Work out how many lines in the records below include the string "supported", and reply with that number alone.

(Stored data)

>>>

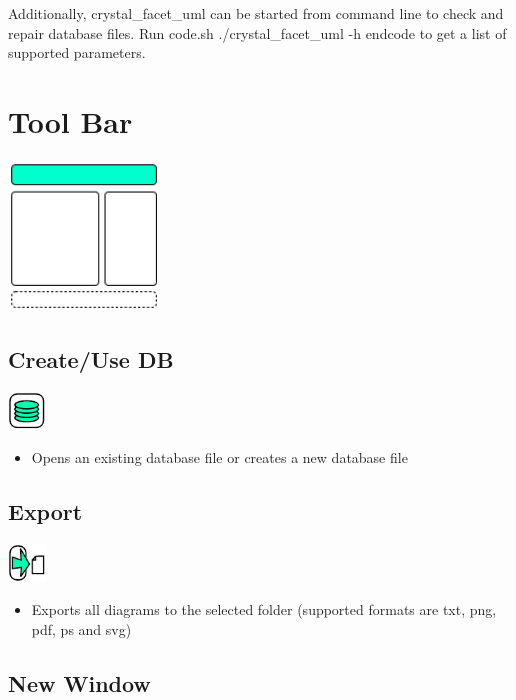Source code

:Additionally, crystal\_facet\_uml can be started from command line
to check and repair database files.
Run
code{.sh}
./crystal\_facet\_uml -h
endcode
to get a list of supported parameters.

\section{Tool Bar}

\includegraphics[width=4cm]{main_window_sketch_1.png}

\subsection{Create/Use DB}

\includegraphics[width=1cm]{../../gui/source/resources/file_use_db.pdf}
\begin{itemize}
\item Opens an existing database file or creates a new database file
\end{itemize}

\subsection{Export}

\includegraphics[width=1cm]{../../gui/source/resources/file_export.pdf}
\begin{itemize}
\item Exports all diagrams to the selected folder (supported formats are txt, png, pdf, ps and svg)
\end{itemize}

\subsection{New Window}


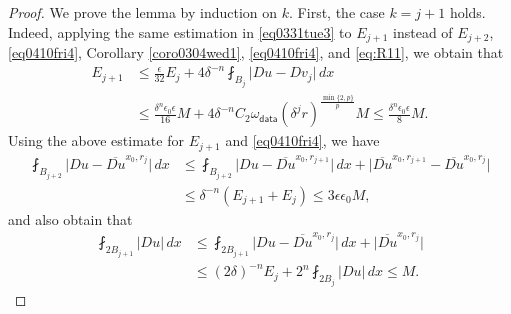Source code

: \documentclass[reqno]{amsart}
\numberwithin{equation}{section}
\theoremstyle{plain}
\theoremstyle{definition}
\theoremstyle{remark}
\providecommand{\set}[1]{\{#1\}}
\providecommand{\abs}[1]{\lvert#1\rvert}
\begin{document}
\begin{proof}
We prove the lemma by induction on $k$. First, the case $k=j+1$ holds. Indeed, applying the same estimation in \eqref{eq0331tue3} to $E_{j+1}$ instead of $E_{j+2}$, \eqref{eq0410fri4}, Corollary \ref{coro0304wed1}, \eqref{eq0410fri4}, and \eqref{eq:R11}, we obtain that
\begin{align}
E_{j+1}& \leq \frac{\epsilon}{32}E_j  +4\delta^{-n}  \fint_{B_{j } }   \abs{Du-Dv_j} \,dx \nonumber\\
&\leq \frac{\delta^n \epsilon_0 \epsilon }{16}M+4\delta^{-n}C_2 \omega_{\mathsf{data}}(\delta^j r)^{\frac{\min\set{2,p}}{p}}M \leq \frac{\delta^n \epsilon_0 \epsilon}{8}M. \label{eq0412sun1}
\end{align}
Using the above estimate for $E_{j+1}$ and \eqref{eq0410fri4}, we have
\begin{align*}
\fint_{B_{j+2}}\abs{Du -\overline{Du}^{x_0,r_j}} \, dx&\leq \fint_{B_{j+2}}\abs{Du -\overline{Du}^{x_0,r_{j+1}}} \,dx+\abs{\overline{Du}^{x_0,r_{j+1}}-\overline{Du}^{x_0,r_j}}\\
&\leq \delta^{-n}(E_{j+1}+E_j)\leq 3\epsilon\epsilon_0  M,
\end{align*}
and also obtain that
\begin{align*}
\fint_{2B_{j+1}}\abs{Du} \, dx  &\leq \fint_{2B_{j+1}}\abs{Du-\overline{Du}^{x_0,r_j}} \, dx+\abs{\overline{Du}^{x_0,r_j}}\\
&\leq (2\delta)^{-n}E_j+2^{n}\fint_{2B_j}\abs{Du}\, dx\leq M.
\end{align*}



\end{proof}
\end{document}
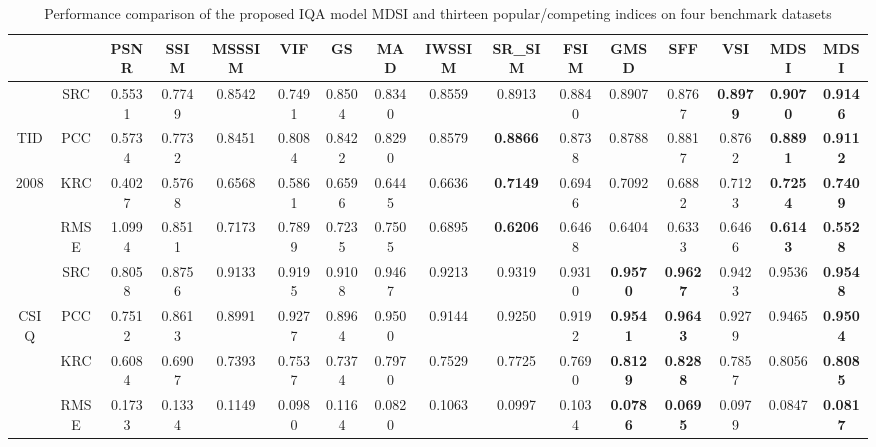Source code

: \begin{table*}[htb]
\caption{Performance comparison of the proposed IQA model MDSI and thirteen popular/competing indices on four benchmark datasets}
\scriptsize
\centering
\begin{tabular}{cccccccccccccccc}
\hline
                      &      & PSNR   & SSIM   & MSSSIM & VIF    & GS     & MAD             & IWSSIM & SR\_SIM         & FSIM           & GMSD            & SFF             & VSI             & MDSI             & MDSI                \\ \hline
                      & SRC  & 0.5531 & 0.7749 & 0.8542 & 0.7491 & 0.8504 & 0.8340          & 0.8559 & 0.8913 & 0.8840          & 0.8907          & 0.8767          & \textbf{0.8979} & \textbf{0.9070} & \textbf{0.9146}\\
TID                   & PCC  & 0.5734 & 0.7732 & 0.8451 & 0.8084 & 0.8422 & 0.8290          & 0.8579 & \textbf{0.8866} & 0.8738          & 0.8788          & 0.8817 & 0.8762          & \textbf{0.8891} & \textbf{0.9112}\\
2008                  & KRC  & 0.4027 & 0.5768 & 0.6568 & 0.5861 & 0.6596 & 0.6445          & 0.6636 & \textbf{0.7149} & 0.6946          & 0.7092          & 0.6882          & 0.7123 & \textbf{0.7254} & \textbf{0.7409}\\
                      & RMSE & 1.0994 & 0.8511 & 0.7173 & 0.7899 & 0.7235 & 0.7505          & 0.6895 & \textbf{0.6206} & 0.6468          & 0.6404          & 0.6333 & 0.6466          & \textbf{0.6143} & \textbf{0.5528}\\ \hline
                      & SRC  & 0.8058 & 0.8756 & 0.9133 & 0.9195 & 0.9108 & 0.9467          & 0.9213 & 0.9319          & 0.9310          & \textbf{0.9570} & \textbf{0.9627} & 0.9423          & 0.9536 & \textbf{0.9548}\\
\multirow{2}{*}{CSIQ} & PCC  & 0.7512 & 0.8613 & 0.8991 & 0.9277 & 0.8964 & 0.9500 & 0.9144 & 0.9250          & 0.9192          & \textbf{0.9541} & \textbf{0.9643} & 0.9279          & 0.9465 & \textbf{0.9504}         \\
                      & KRC  & 0.6084 & 0.6907 & 0.7393 & 0.7537 & 0.7374 & 0.7970          & 0.7529 & 0.7725          & 0.7690          & \textbf{0.8129} & \textbf{0.8288} & 0.7857          & 0.8056 & \textbf{0.8085}\\
                      & RMSE & 0.1733 & 0.1334 & 0.1149 & 0.0980 & 0.1164 & 0.0820 & 0.1063 & 0.0997          & 0.1034          & \textbf{0.0786} & \textbf{0.0695} & 0.0979          & 0.0847 & \textbf{0.0817}         \\ \hline

\end{tabular}
\end{table*}
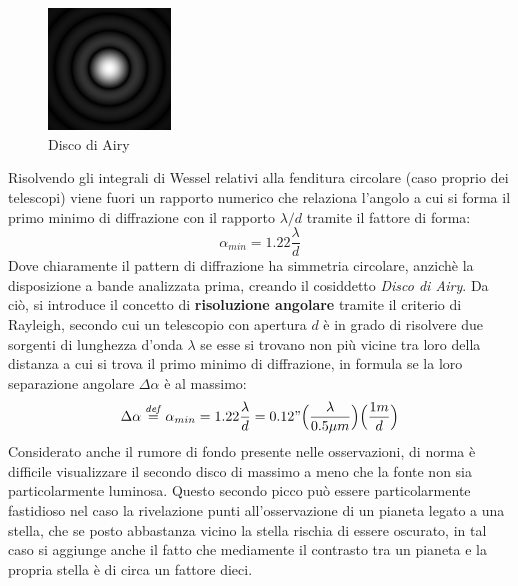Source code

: \begin{figure}
	\vspace{-15pt}
	\centering
	\includegraphics[width=0.29\textwidth]{Immagini/Capitolo2/Disco_Airy.PNG}
	\caption*{Disco di Airy}
	\vspace{-15pt}
\end{figure}

Risolvendo gli integrali di Wessel relativi alla fenditura circolare (caso proprio dei telescopi) viene fuori un rapporto numerico che relaziona l'angolo a cui si forma il primo minimo di diffrazione con il rapporto $\lambda/d$ tramite il fattore di forma:
\begin{equation}
	\label{eq:diff-Airy}
	\alpha_{min}=1.22\frac{\lambda}{d}
\end{equation}
Dove chiaramente il pattern di diffrazione ha simmetria circolare, anzichè la disposizione a bande analizzata prima, creando il cosiddetto \textit{Disco di Airy}. Da ciò, si introduce il concetto di \textbf{risoluzione angolare} tramite il criterio di Rayleigh, secondo cui un telescopio con apertura $d$ è in grado di risolvere due sorgenti di lunghezza d'onda $\lambda$ se esse si trovano non più vicine tra loro della distanza a cui si trova il primo minimo di diffrazione, in formula se la loro separazione angolare $\Delta\alpha$ è al massimo:
\begin{equation}
	\label{def:ris-ang}
	\Delta\alpha \overset{\mathit{def}}{=} \alpha_{min} = 1.22\frac{\lambda}{d} =
	0.12" \Bigl( \frac{\lambda}{0.5\mu m} \Bigr) \Bigl( \frac{1m}{d} \Bigr)
\end{equation}
Considerato anche il rumore di fondo presente nelle osservazioni, di norma è difficile visualizzare il secondo disco di massimo a meno che la fonte non sia particolarmente luminosa. Questo secondo picco può essere particolarmente fastidioso nel caso la rivelazione punti all'osservazione di un pianeta legato a una stella, che se posto abbastanza vicino la stella rischia di essere oscurato, in tal caso si aggiunge anche il fatto che mediamente il contrasto tra un pianeta e la propria stella è di circa un fattore dieci.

<<<

**Written response:** 2